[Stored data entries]

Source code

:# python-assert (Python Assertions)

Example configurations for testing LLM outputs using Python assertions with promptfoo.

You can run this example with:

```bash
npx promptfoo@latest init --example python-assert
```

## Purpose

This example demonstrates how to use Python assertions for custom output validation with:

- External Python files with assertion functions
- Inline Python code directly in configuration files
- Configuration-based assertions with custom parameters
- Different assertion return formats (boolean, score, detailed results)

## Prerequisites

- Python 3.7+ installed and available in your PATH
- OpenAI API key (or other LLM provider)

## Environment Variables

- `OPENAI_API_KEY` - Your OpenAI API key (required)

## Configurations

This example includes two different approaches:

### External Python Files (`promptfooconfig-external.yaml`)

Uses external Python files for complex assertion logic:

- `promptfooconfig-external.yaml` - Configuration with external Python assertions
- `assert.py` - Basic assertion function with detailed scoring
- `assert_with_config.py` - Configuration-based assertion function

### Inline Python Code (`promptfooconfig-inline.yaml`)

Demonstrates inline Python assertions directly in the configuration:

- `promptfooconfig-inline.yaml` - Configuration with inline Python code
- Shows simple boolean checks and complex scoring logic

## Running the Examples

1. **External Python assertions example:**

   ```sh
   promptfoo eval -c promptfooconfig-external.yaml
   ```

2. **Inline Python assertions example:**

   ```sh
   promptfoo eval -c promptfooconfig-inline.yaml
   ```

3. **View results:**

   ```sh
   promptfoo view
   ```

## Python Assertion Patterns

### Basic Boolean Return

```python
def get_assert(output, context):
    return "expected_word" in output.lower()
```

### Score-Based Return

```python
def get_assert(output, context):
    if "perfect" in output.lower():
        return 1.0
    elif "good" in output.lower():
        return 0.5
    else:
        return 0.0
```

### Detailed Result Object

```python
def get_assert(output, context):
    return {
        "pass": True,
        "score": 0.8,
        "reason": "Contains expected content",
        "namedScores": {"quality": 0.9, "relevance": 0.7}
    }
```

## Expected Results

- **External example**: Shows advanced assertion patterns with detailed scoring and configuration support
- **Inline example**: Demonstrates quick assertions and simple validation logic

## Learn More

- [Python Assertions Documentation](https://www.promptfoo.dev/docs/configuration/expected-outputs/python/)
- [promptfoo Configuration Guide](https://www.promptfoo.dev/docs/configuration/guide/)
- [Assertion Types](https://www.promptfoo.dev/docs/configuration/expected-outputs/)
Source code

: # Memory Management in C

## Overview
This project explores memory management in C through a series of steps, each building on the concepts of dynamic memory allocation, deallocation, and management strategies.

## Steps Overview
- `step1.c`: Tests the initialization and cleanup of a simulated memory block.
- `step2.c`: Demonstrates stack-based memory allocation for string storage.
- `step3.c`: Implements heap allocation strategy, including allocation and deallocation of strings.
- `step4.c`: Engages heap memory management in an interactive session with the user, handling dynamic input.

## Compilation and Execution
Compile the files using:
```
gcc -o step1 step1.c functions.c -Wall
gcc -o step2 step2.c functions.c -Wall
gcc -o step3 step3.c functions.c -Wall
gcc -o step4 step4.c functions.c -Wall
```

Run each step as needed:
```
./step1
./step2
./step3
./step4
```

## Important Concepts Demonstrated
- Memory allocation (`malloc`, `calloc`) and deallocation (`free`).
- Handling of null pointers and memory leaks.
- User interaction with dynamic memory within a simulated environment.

Your objective
The word "custom" may appear in several lines of the data; copy every line where it does.

Solution for this exercise
This example demonstrates how to use Python assertions for custom output validation with:
- Configuration-based assertions with custom parameters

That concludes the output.